Сальса, Веретено и ноль по Гринвичу
Шрифт:
Перекинувшись через перила, она повисла над белой водой и увидела, что море продолжает уходить. «Если здесь оно убывает, – лениво подумала Бану, – значит, где-то оно должно прибывать? Кого затопило, интересно?» Она вспомнила, что много лет назад бульвар был затоплен. Деревья погибли, стоя в солёной воде, их чёрные скелеты поднимались из болота, в которое превратился берег, и место это было запущенным и печальным. Теперь всё по-другому. Куда ни кинь взгляд – повсюду густые заросли роз, экзотические растения, изумлённо расправившие листья, не понимающие, как они очутились в незнакомой стране. Но и весёлая зелень (зелёная даже зимой) не радовала Бану. Ей только хотелось знать, куда уходит море и не связано ли это с грядущим концом света.

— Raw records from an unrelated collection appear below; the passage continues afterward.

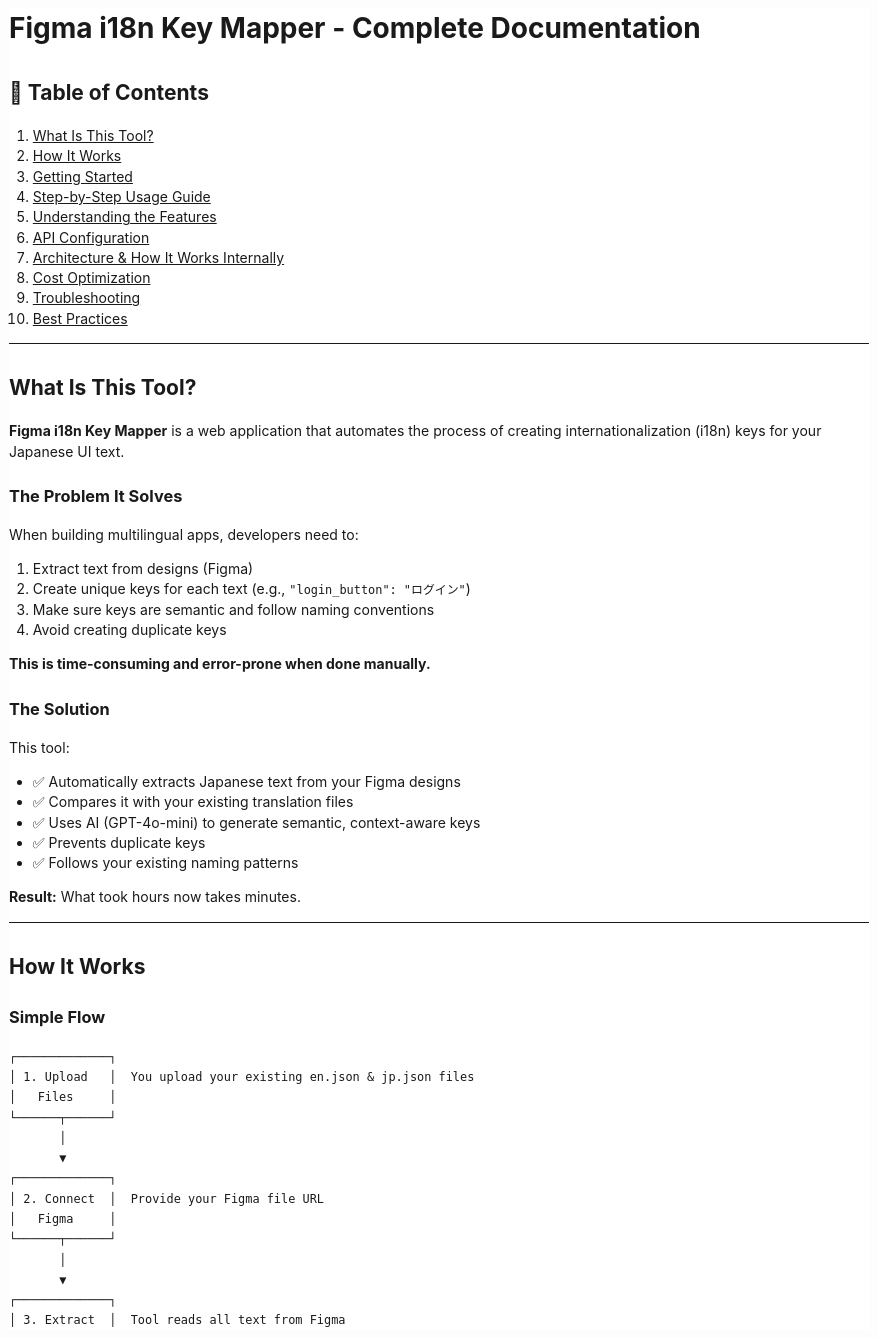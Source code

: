# Figma i18n Key Mapper - Complete Documentation

## 📖 Table of Contents
1. [What Is This Tool?](#what-is-this-tool)
2. [How It Works](#how-it-works)
3. [Getting Started](#getting-started)
4. [Step-by-Step Usage Guide](#step-by-step-usage-guide)
5. [Understanding the Features](#understanding-the-features)
6. [API Configuration](#api-configuration)
7. [Architecture & How It Works Internally](#architecture--how-it-works-internally)
8. [Cost Optimization](#cost-optimization)
9. [Troubleshooting](#troubleshooting)
10. [Best Practices](#best-practices)

---

## What Is This Tool?

**Figma i18n Key Mapper** is a web application that automates the process of creating internationalization (i18n) keys for your Japanese UI text.

### The Problem It Solves

When building multilingual apps, developers need to:
1. Extract text from designs (Figma)
2. Create unique keys for each text (e.g., `"login_button": "ログイン"`)
3. Make sure keys are semantic and follow naming conventions
4. Avoid creating duplicate keys

**This is time-consuming and error-prone when done manually.**

### The Solution

This tool:
- ✅ Automatically extracts Japanese text from your Figma designs
- ✅ Compares it with your existing translation files
- ✅ Uses AI (GPT-4o-mini) to generate semantic, context-aware keys
- ✅ Prevents duplicate keys
- ✅ Follows your existing naming patterns

**Result:** What took hours now takes minutes.

---

## How It Works

### Simple Flow

```
┌─────────────┐
│ 1. Upload   │  You upload your existing en.json & jp.json files
│   Files     │
└──────┬──────┘
       │
       ▼
┌─────────────┐
│ 2. Connect  │  Provide your Figma file URL
│   Figma     │
└──────┬──────┘
       │
       ▼
┌─────────────┐
│ 3. Extract  │  Tool reads all text from Figma
```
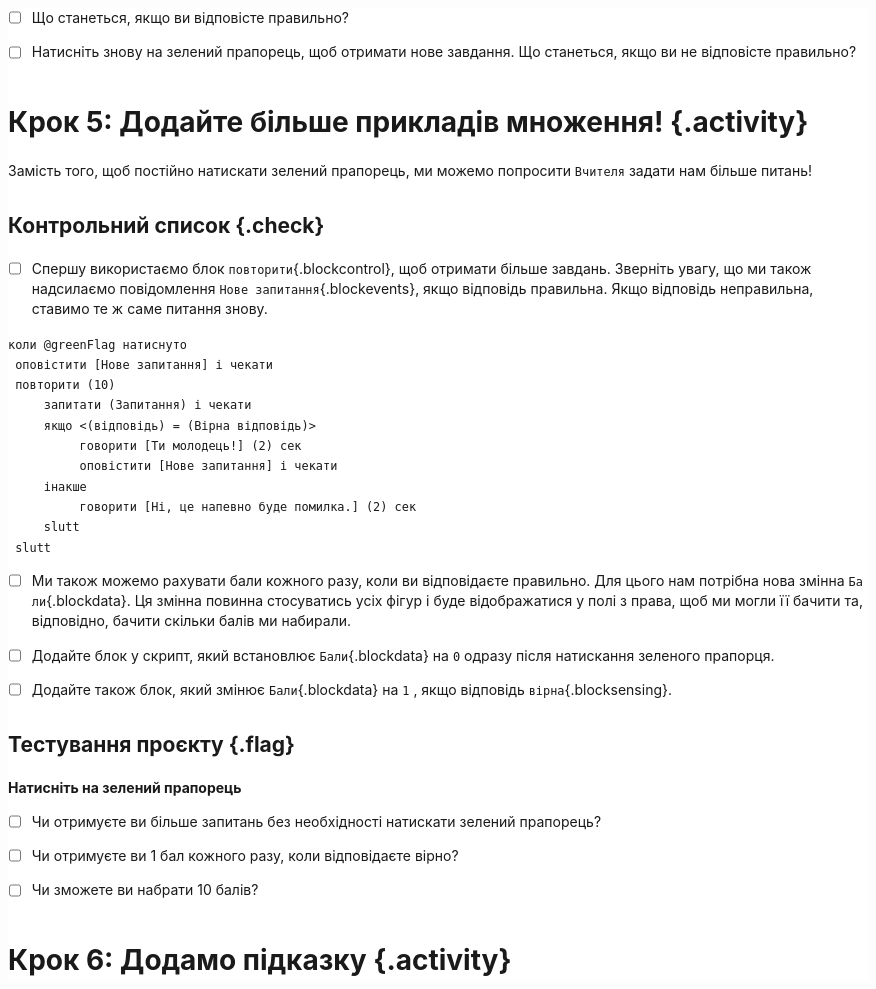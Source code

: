 - [ ] Що станеться, якщо ви відповісте правильно?

- [ ] Натисніть знову на зелений прапорець, щоб отримати нове завдання. Що станеться, якщо ви не відповісте правильно?

# Крок 5: Додайте більше прикладів множення! {.activity}

Замість того, щоб постійно натискати зелений прапорець, ми можемо попросити `Вчителя` задати нам більше питань!

## Контрольний список {.check}

- [ ] Спершу використаємо блок `повторити`{.blockcontrol}, щоб отримати більше завдань.
  Зверніть увагу, що ми також надсилаємо повідомлення `Нове запитання`{.blockevents}, 
  якщо відповідь правильна. Якщо відповідь неправильна, ставимо те ж саме питання знову.

 ```blocks
 коли @greenFlag натиснуто
  оповістити [Нове запитання] і чекати
  повторити (10)
      запитати (Запитання) і чекати
      якщо <(відповідь) = (Вірна відповідь)>
           говорити [Ти молодець!] (2) сек
	       оповістити [Нове запитання] і чекати
      інакше
           говорити [Ні, це напевно буде помилка.] (2) сек
      slutt
  slutt
 ```

- [ ] Ми також можемо рахувати бали кожного разу, коли ви відповідаєте правильно. 
      Для цього нам потрібна нова змінна `Бали`{.blockdata}. 
      Ця змінна повинна стосуватись усіх фігур і буде відображатися у полі з права, 
	  щоб ми могли її бачити та, відповідно, бачити скільки балів ми набирали.

- [ ] Додайте блок у скрипт, який встановлює `Бали`{.blockdata} на `0` одразу після натискання зеленого прапорця.

- [ ] Додайте також блок, який змінює `Бали`{.blockdata} на `1` , якщо відповідь `вірна`{.blocksensing}.

## Тестування проєкту {.flag}

__Натисніть на зелений прапорець__

- [ ] Чи отримуєте ви більше запитань без необхідності натискати зелений прапорець?

- [ ] Чи отримуєте ви 1 бал кожного разу, коли відповідаєте вірно?

- [ ] Чи зможете ви набрати 10 балів?


# Крок 6: Додамо підказку {.activity}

На танцах мало кто в него верил. Они скорее были склонны верить в своего Учителя. А тот в конец света не верил категорически. Он даже предложил собраться всем в школе и
– Надо будет выйти на улицы и танцевать, – шепнула Бану Лейле. Веретено сидело сзади и, оказывается, подслушивало.
– Танцевать на улицах? – задумчиво переспросил он. Бану вздрогнула.
– Ну, в пятницу конец света! Кто придёт на занятие?! – завопило Веретено, вскакивая с места и хватая по пути за нос какую-то чрезмерно накрашенную девушку.
– Я, я, я! – закричали со всех сторон. Им нипочём был грядущий апокалипсис, словно какие-то доисторические язычники, словно танцующие яллы [9] наскальные фигурки Гобустана, они верили, что танцы спасут их.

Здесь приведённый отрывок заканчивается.